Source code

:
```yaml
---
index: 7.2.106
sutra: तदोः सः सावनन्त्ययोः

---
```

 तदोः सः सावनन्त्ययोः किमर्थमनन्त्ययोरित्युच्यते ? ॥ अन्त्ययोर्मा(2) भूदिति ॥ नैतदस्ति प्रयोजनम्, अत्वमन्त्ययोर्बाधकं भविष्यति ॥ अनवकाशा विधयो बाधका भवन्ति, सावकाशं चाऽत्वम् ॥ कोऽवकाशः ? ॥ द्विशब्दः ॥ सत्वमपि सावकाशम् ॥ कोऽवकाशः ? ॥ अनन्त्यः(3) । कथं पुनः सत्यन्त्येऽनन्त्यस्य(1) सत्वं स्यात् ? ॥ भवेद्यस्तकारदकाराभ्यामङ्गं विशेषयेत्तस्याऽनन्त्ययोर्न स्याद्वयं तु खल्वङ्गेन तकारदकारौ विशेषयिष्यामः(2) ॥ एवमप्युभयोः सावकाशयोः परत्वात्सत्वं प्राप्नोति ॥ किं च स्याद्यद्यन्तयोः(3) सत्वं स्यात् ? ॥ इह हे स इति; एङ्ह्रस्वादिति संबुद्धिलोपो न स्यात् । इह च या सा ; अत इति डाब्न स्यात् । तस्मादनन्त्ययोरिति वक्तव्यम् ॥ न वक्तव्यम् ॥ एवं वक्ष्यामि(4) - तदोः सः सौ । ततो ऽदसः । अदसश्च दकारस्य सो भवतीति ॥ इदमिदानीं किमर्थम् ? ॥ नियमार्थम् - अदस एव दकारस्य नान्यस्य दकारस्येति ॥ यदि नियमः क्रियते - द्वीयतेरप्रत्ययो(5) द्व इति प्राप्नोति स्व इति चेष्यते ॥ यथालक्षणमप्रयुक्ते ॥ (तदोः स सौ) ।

* * *

WORK ORDER: Could you copy each line above word for word?

REPLY TO THE TASK:
Source code

:
```yaml
---
index: 7.2.106
sutra: तदोः सः सावनन्त्ययोः

---
```

 तदोः सः सावनन्त्ययोः किमर्थमनन्त्ययोरित्युच्यते ? ॥ अन्त्ययोर्मा(2) भूदिति ॥ नैतदस्ति प्रयोजनम्, अत्वमन्त्ययोर्बाधकं भविष्यति ॥ अनवकाशा विधयो बाधका भवन्ति, सावकाशं चाऽत्वम् ॥ कोऽवकाशः ? ॥ द्विशब्दः ॥ सत्वमपि सावकाशम् ॥ कोऽवकाशः ? ॥ अनन्त्यः(3) । कथं पुनः सत्यन्त्येऽनन्त्यस्य(1) सत्वं स्यात् ? ॥ भवेद्यस्तकारदकाराभ्यामङ्गं विशेषयेत्तस्याऽनन्त्ययोर्न स्याद्वयं तु खल्वङ्गेन तकारदकारौ विशेषयिष्यामः(2) ॥ एवमप्युभयोः सावकाशयोः परत्वात्सत्वं प्राप्नोति ॥ किं च स्याद्यद्यन्तयोः(3) सत्वं स्यात् ? ॥ इह हे स इति; एङ्ह्रस्वादिति संबुद्धिलोपो न स्यात् । इह च या सा ; अत इति डाब्न स्यात् । तस्मादनन्त्ययोरिति वक्तव्यम् ॥ न वक्तव्यम् ॥ एवं वक्ष्यामि(4) - तदोः सः सौ । ततो ऽदसः । अदसश्च दकारस्य सो भवतीति ॥ इदमिदानीं किमर्थम् ? ॥ नियमार्थम् - अदस एव दकारस्य नान्यस्य दकारस्येति ॥ यदि नियमः क्रियते - द्वीयतेरप्रत्ययो(5) द्व इति प्राप्नोति स्व इति चेष्यते ॥ यथालक्षणमप्रयुक्ते ॥ (तदोः स सौ) ।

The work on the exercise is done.